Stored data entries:
_ _ _ _ _ _ _
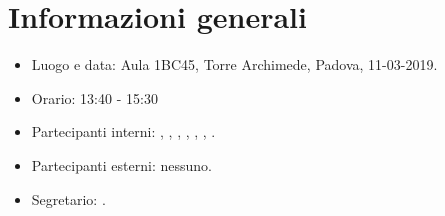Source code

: \section{Informazioni generali}
\begin{itemize}
    \item Luogo e data: Aula 1BC45, Torre Archimede, Padova, 11-03-2019.
    \item Orario: 13:40 - 15:30
    \item Partecipanti interni: \valentin{}, \francesco{}, \daniele{}, \singh{}, \davide{}, \andrea{}, \giacomo{}.
    \item Partecipanti esterni: nessuno.
    \item Segretario: \davide{}.
\end{itemize}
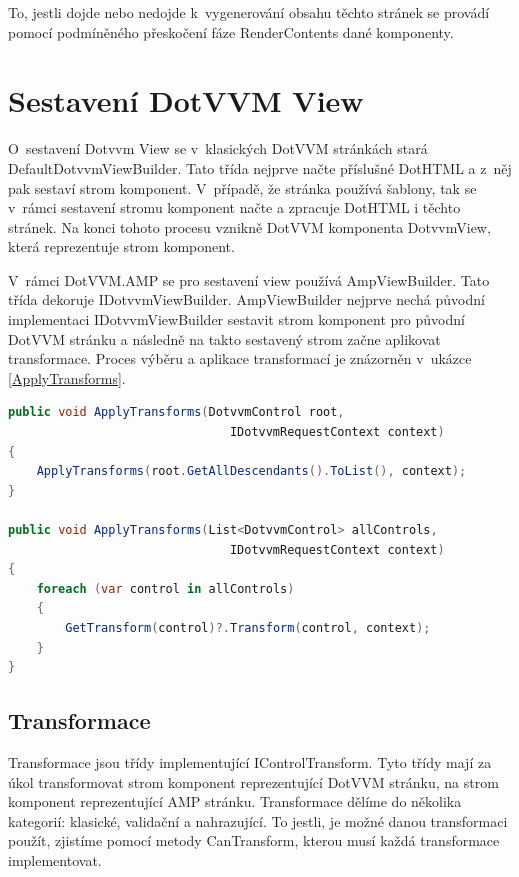  To, jestli dojde nebo nedojde k~vygenerování obsahu těchto stránek se provádí pomocí podmíněného přeskočení fáze RenderContents dané komponenty.
 
\section{Sestavení DotVVM View}
O~sestavení Dotvvm View se v~klasických DotVVM stránkách stará DefaultDotvvmViewBuilder. Tato třída nejprve načte příslušné DotHTML a z~něj pak sestaví strom komponent. V~případě, že stránka používá šablony, tak se v~rámci sestavení stromu komponent načte a zpracuje DotHTML i těchto stránek. Na konci tohoto procesu vznikně DotVVM komponenta  DotvvmView, která reprezentuje strom komponent.

V~rámci DotVVM.AMP se pro sestavení view používá AmpViewBuilder. Tato třída dekoruje IDotvvmViewBuilder. AmpViewBuilder nejprve nechá původní implementaci IDotvvmViewBuilder sestavit strom komponent pro původní DotVVM stránku a následně na takto sestavený strom začne aplikovat transformace. Proces výběru a aplikace transformací je znázorněn v~ukázce \ref{ApplyTransforms}. 
\begin{lstlisting}[language=c#, caption= Ukázka aplikace transformací ,label=ApplyTransforms,captionpos=t]
public void ApplyTransforms(DotvvmControl root,
                               IDotvvmRequestContext context)
{
    ApplyTransforms(root.GetAllDescendants().ToList(), context);
}

public void ApplyTransforms(List<DotvvmControl> allControls,
                               IDotvvmRequestContext context)
{
    foreach (var control in allControls)
    {
        GetTransform(control)?.Transform(control, context);
    }
}
\end{lstlisting}
\subsection*{Transformace}
Transformace jsou třídy implementující IControlTransform. Tyto třídy mají za úkol transformovat strom komponent reprezentující DotVVM stránku, na strom komponent reprezentující AMP stránku. Transformace dělíme do několika kategorií: klasické, validační a nahrazující. To jestli, je možné danou transformaci použít, zjistíme pomocí metody CanTransform, kterou musí každá transformace implementovat.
_ _ _ _ _ _ _
Task. The lines above that hold the word "nejprve" are the ones to copy.

Exercise output.
O~sestavení Dotvvm View se v~klasických DotVVM stránkách stará DefaultDotvvmViewBuilder. Tato třída nejprve načte příslušné DotHTML a z~něj pak sestaví strom komponent. V~případě, že stránka používá šablony, tak se v~rámci sestavení stromu komponent načte a zpracuje DotHTML i těchto stránek. Na konci tohoto procesu vznikně DotVVM komponenta  DotvvmView, která reprezentuje strom komponent.
V~rámci DotVVM.AMP se pro sestavení view používá AmpViewBuilder. Tato třída dekoruje IDotvvmViewBuilder. AmpViewBuilder nejprve nechá původní implementaci IDotvvmViewBuilder sestavit strom komponent pro původní DotVVM stránku a následně na takto sestavený strom začne aplikovat transformace. Proces výběru a aplikace transformací je znázorněn v~ukázce \ref{ApplyTransforms}. 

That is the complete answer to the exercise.